#### Activity
The line containing "Recent attempts at" marks the end: output every line of the data up to it, and that line too, exactly as written.

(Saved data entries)

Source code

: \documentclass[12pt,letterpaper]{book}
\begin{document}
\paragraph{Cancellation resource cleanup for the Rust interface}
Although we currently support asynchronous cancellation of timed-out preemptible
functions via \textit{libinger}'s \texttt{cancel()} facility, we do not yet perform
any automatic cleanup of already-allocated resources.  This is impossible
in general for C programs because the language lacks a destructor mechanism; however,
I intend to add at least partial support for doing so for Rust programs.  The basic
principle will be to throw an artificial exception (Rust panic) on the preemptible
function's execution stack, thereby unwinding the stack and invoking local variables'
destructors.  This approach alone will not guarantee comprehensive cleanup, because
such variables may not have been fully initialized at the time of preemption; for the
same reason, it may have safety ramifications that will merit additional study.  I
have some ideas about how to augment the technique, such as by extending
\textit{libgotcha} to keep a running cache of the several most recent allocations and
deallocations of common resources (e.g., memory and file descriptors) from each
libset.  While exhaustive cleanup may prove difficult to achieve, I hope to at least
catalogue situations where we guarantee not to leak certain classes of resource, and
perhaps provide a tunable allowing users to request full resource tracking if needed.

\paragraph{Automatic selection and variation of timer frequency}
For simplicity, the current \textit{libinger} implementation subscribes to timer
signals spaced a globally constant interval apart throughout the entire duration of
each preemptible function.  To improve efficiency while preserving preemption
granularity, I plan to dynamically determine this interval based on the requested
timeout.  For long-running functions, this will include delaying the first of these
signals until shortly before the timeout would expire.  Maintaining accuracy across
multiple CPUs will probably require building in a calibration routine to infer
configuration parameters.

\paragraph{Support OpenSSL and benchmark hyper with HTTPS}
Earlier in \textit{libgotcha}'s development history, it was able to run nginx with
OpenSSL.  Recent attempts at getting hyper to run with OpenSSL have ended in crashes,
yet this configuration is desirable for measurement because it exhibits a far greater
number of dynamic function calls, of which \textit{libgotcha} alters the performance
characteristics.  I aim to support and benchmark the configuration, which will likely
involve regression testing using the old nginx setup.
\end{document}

#### Answer
Source code

: \documentclass[12pt,letterpaper]{book}
\begin{document}
\paragraph{Cancellation resource cleanup for the Rust interface}
Although we currently support asynchronous cancellation of timed-out preemptible
functions via \textit{libinger}'s \texttt{cancel()} facility, we do not yet perform
any automatic cleanup of already-allocated resources.  This is impossible
in general for C programs because the language lacks a destructor mechanism; however,
I intend to add at least partial support for doing so for Rust programs.  The basic
principle will be to throw an artificial exception (Rust panic) on the preemptible
function's execution stack, thereby unwinding the stack and invoking local variables'
destructors.  This approach alone will not guarantee comprehensive cleanup, because
such variables may not have been fully initialized at the time of preemption; for the
same reason, it may have safety ramifications that will merit additional study.  I
have some ideas about how to augment the technique, such as by extending
\textit{libgotcha} to keep a running cache of the several most recent allocations and
deallocations of common resources (e.g., memory and file descriptors) from each
libset.  While exhaustive cleanup may prove difficult to achieve, I hope to at least
catalogue situations where we guarantee not to leak certain classes of resource, and
perhaps provide a tunable allowing users to request full resource tracking if needed.

\paragraph{Automatic selection and variation of timer frequency}
For simplicity, the current \textit{libinger} implementation subscribes to timer
signals spaced a globally constant interval apart throughout the entire duration of
each preemptible function.  To improve efficiency while preserving preemption
granularity, I plan to dynamically determine this interval based on the requested
timeout.  For long-running functions, this will include delaying the first of these
signals until shortly before the timeout would expire.  Maintaining accuracy across
multiple CPUs will probably require building in a calibration routine to infer
configuration parameters.

\paragraph{Support OpenSSL and benchmark hyper with HTTPS}
Earlier in \textit{libgotcha}'s development history, it was able to run nginx with
OpenSSL.  Recent attempts at getting hyper to run with OpenSSL have ended in crashes,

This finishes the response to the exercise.